##### Data under study
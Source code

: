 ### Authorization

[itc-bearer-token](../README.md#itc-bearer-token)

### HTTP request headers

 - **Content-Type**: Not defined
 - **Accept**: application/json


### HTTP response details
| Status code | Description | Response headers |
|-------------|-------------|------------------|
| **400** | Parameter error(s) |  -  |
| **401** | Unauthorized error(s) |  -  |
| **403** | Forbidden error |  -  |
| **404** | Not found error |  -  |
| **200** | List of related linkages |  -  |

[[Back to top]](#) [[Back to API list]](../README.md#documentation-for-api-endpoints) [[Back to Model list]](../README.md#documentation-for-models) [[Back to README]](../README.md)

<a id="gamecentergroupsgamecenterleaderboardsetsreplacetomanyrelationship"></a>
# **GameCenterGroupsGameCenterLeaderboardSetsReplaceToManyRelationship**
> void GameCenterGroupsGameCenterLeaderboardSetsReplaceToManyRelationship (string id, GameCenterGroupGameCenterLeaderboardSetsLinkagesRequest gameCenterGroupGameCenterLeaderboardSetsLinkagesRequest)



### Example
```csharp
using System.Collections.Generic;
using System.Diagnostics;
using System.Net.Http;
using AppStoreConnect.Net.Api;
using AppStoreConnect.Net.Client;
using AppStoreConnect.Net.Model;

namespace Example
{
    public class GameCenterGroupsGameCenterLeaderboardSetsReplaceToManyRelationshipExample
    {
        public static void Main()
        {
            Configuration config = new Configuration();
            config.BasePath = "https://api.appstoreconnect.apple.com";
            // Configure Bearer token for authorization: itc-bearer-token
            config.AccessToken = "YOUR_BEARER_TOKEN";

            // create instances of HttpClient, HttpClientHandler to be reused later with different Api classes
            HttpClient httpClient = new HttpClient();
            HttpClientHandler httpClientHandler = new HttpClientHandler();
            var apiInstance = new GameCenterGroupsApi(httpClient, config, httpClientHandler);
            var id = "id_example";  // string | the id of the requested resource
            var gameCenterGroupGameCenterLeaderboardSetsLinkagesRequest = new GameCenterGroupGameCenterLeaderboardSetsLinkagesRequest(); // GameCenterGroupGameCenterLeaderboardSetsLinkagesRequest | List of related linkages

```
##########
Instructions to follow:
Having read the entries, output all of them verbatim.

Answer to this problem:
Source code

: ### Authorization

[itc-bearer-token](../README.md#itc-bearer-token)

### HTTP request headers

 - **Content-Type**: Not defined
 - **Accept**: application/json


### HTTP response details
| Status code | Description | Response headers |
|-------------|-------------|------------------|
| **400** | Parameter error(s) |  -  |
| **401** | Unauthorized error(s) |  -  |
| **403** | Forbidden error |  -  |
| **404** | Not found error |  -  |
| **200** | List of related linkages |  -  |

[[Back to top]](#) [[Back to API list]](../README.md#documentation-for-api-endpoints) [[Back to Model list]](../README.md#documentation-for-models) [[Back to README]](../README.md)

<a id="gamecentergroupsgamecenterleaderboardsetsreplacetomanyrelationship"></a>
# **GameCenterGroupsGameCenterLeaderboardSetsReplaceToManyRelationship**
> void GameCenterGroupsGameCenterLeaderboardSetsReplaceToManyRelationship (string id, GameCenterGroupGameCenterLeaderboardSetsLinkagesRequest gameCenterGroupGameCenterLeaderboardSetsLinkagesRequest)



### Example
```csharp
using System.Collections.Generic;
using System.Diagnostics;
using System.Net.Http;
using AppStoreConnect.Net.Api;
using AppStoreConnect.Net.Client;
using AppStoreConnect.Net.Model;

namespace Example
{
    public class GameCenterGroupsGameCenterLeaderboardSetsReplaceToManyRelationshipExample
    {
        public static void Main()
        {
            Configuration config = new Configuration();
            config.BasePath = "https://api.appstoreconnect.apple.com";
            // Configure Bearer token for authorization: itc-bearer-token
            config.AccessToken = "YOUR_BEARER_TOKEN";

            // create instances of HttpClient, HttpClientHandler to be reused later with different Api classes
            HttpClient httpClient = new HttpClient();
            HttpClientHandler httpClientHandler = new HttpClientHandler();
            var apiInstance = new GameCenterGroupsApi(httpClient, config, httpClientHandler);
            var id = "id_example";  // string | the id of the requested resource
            var gameCenterGroupGameCenterLeaderboardSetsLinkagesRequest = new GameCenterGroupGameCenterLeaderboardSetsLinkagesRequest(); // GameCenterGroupGameCenterLeaderboardSetsLinkagesRequest | List of related linkages

```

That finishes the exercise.